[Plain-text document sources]
|---|

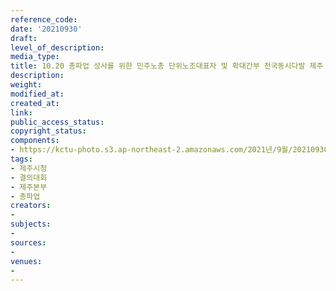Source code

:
 ```yaml
---
reference_code: 
date: '20210930'
draft: 
level_of_description: 
media_type: 
title: 10.20 총파업 성사를 위한 민주노총 단위노조대표자 및 확대간부 전국동시다발 제주 결의대회
description: 
weight: 
modified_at: 
created_at: 
link: 
public_access_status: 
copyright_status: 
components:
- https://kctu-photo.s3.ap-northeast-2.amazonaws.com/2021년/9월/20210930-10.20+총파업+성사를+위한+민주노총+단위노조대표자+및+확대간부+전국동시다발+제주+결의대회_제주시청_결의대회_제주본부_총파업/404219_62404_149.jpg
tags:
- 제주시청
- 결의대회
- 제주본부
- 총파업
creators:
- 
subjects:
- 
sources:
- 
venues:
- 
---
```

|---|

- [THE TASK]: Whatever the records hold apart from pictures should be repeated exactly.

- [WRITTEN RESPONSE]:
Source code

:
 ```yaml
---
reference_code: 
date: '20210930'
draft: 
level_of_description: 
media_type: 
title: 10.20 총파업 성사를 위한 민주노총 단위노조대표자 및 확대간부 전국동시다발 제주 결의대회
description: 
weight: 
modified_at: 
created_at: 
link: 
public_access_status: 
copyright_status: 
components:
- https://kctu-photo.s3.ap-northeast-2.amazonaws.com/2021년/9월/20210930-10.20+총파업+성사를+위한+민주노총+단위노조대표자+및+확대간부+전국동시다발+제주+결의대회_제주시청_결의대회_제주본부_총파업/404219_62404_149.jpg
tags:
- 제주시청
- 결의대회
- 제주본부
- 총파업
creators:
- 
subjects:
- 
sources:
- 
venues:
- 
---
```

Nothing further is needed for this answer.